INPUT RECORDS =>
==*==

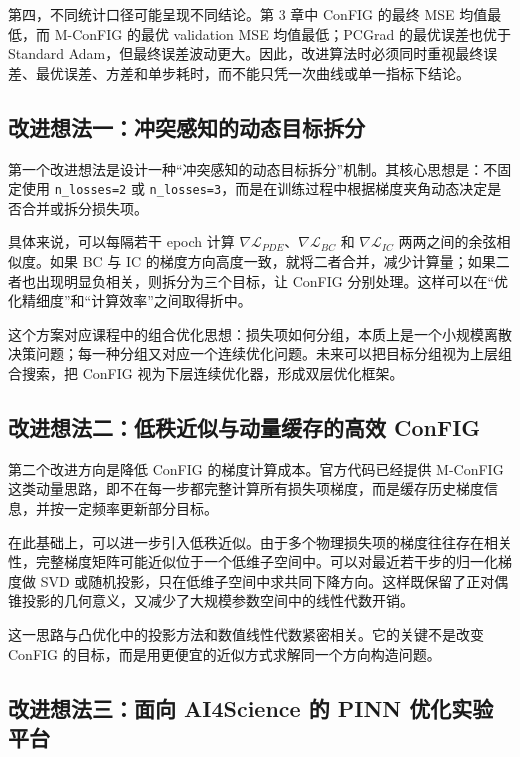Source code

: \documentclass[UTF8,a4paper,12pt,fontset=none]{ctexart}
\begin{document}
第四，不同统计口径可能呈现不同结论。第 3 章中 ConFIG 的最终 MSE 均值最低，而 M-ConFIG 的最优 validation MSE 均值最低；PCGrad 的最优误差也优于 Standard Adam，但最终误差波动更大。因此，改进算法时必须同时重视最终误差、最优误差、方差和单步耗时，而不能只凭一次曲线或单一指标下结论。


\subsection{改进想法一：冲突感知的动态目标拆分}

第一个改进想法是设计一种“冲突感知的动态目标拆分”机制。其核心思想是：不固定使用 \texttt{n\_losses=2} 或 \texttt{n\_losses=3}，而是在训练过程中根据梯度夹角动态决定是否合并或拆分损失项。


具体来说，可以每隔若干 epoch 计算 $\nabla \mathcal{L}_{PDE}$、$\nabla \mathcal{L}_{BC}$ 和 $\nabla \mathcal{L}_{IC}$ 两两之间的余弦相似度。如果 BC 与 IC 的梯度方向高度一致，就将二者合并，减少计算量；如果二者也出现明显负相关，则拆分为三个目标，让 ConFIG 分别处理。这样可以在“优化精细度”和“计算效率”之间取得折中。


这个方案对应课程中的组合优化思想：损失项如何分组，本质上是一个小规模离散决策问题；每一种分组又对应一个连续优化问题。未来可以把目标分组视为上层组合搜索，把 ConFIG 视为下层连续优化器，形成双层优化框架。


\subsection{改进想法二：低秩近似与动量缓存的高效 ConFIG}

第二个改进方向是降低 ConFIG 的梯度计算成本。官方代码已经提供 M-ConFIG 这类动量思路，即不在每一步都完整计算所有损失项梯度，而是缓存历史梯度信息，并按一定频率更新部分目标。


在此基础上，可以进一步引入低秩近似。由于多个物理损失项的梯度往往存在相关性，完整梯度矩阵可能近似位于一个低维子空间中。可以对最近若干步的归一化梯度做 SVD 或随机投影，只在低维子空间中求共同下降方向。这样既保留了正对偶锥投影的几何意义，又减少了大规模参数空间中的线性代数开销。


这一思路与凸优化中的投影方法和数值线性代数紧密相关。它的关键不是改变 ConFIG 的目标，而是用更便宜的近似方式求解同一个方向构造问题。


\subsection{改进想法三：面向 AI4Science 的 PINN 优化实验平台}
\end{document}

==*==

DIRECTIONS =>
All entries, top to bottom, should be retyped exactly; the pictures should not be.

COMPLETED EXERCISE =>
Source code

: \documentclass[UTF8,a4paper,12pt,fontset=none]{ctexart}
\begin{document}
第四，不同统计口径可能呈现不同结论。第 3 章中 ConFIG 的最终 MSE 均值最低，而 M-ConFIG 的最优 validation MSE 均值最低；PCGrad 的最优误差也优于 Standard Adam，但最终误差波动更大。因此，改进算法时必须同时重视最终误差、最优误差、方差和单步耗时，而不能只凭一次曲线或单一指标下结论。


\subsection{改进想法一：冲突感知的动态目标拆分}

第一个改进想法是设计一种“冲突感知的动态目标拆分”机制。其核心思想是：不固定使用 \texttt{n\_losses=2} 或 \texttt{n\_losses=3}，而是在训练过程中根据梯度夹角动态决定是否合并或拆分损失项。


具体来说，可以每隔若干 epoch 计算 $\nabla \mathcal{L}_{PDE}$、$\nabla \mathcal{L}_{BC}$ 和 $\nabla \mathcal{L}_{IC}$ 两两之间的余弦相似度。如果 BC 与 IC 的梯度方向高度一致，就将二者合并，减少计算量；如果二者也出现明显负相关，则拆分为三个目标，让 ConFIG 分别处理。这样可以在“优化精细度”和“计算效率”之间取得折中。


这个方案对应课程中的组合优化思想：损失项如何分组，本质上是一个小规模离散决策问题；每一种分组又对应一个连续优化问题。未来可以把目标分组视为上层组合搜索，把 ConFIG 视为下层连续优化器，形成双层优化框架。


\subsection{改进想法二：低秩近似与动量缓存的高效 ConFIG}

第二个改进方向是降低 ConFIG 的梯度计算成本。官方代码已经提供 M-ConFIG 这类动量思路，即不在每一步都完整计算所有损失项梯度，而是缓存历史梯度信息，并按一定频率更新部分目标。


在此基础上，可以进一步引入低秩近似。由于多个物理损失项的梯度往往存在相关性，完整梯度矩阵可能近似位于一个低维子空间中。可以对最近若干步的归一化梯度做 SVD 或随机投影，只在低维子空间中求共同下降方向。这样既保留了正对偶锥投影的几何意义，又减少了大规模参数空间中的线性代数开销。


这一思路与凸优化中的投影方法和数值线性代数紧密相关。它的关键不是改变 ConFIG 的目标，而是用更便宜的近似方式求解同一个方向构造问题。


\subsection{改进想法三：面向 AI4Science 的 PINN 优化实验平台}
\end{document}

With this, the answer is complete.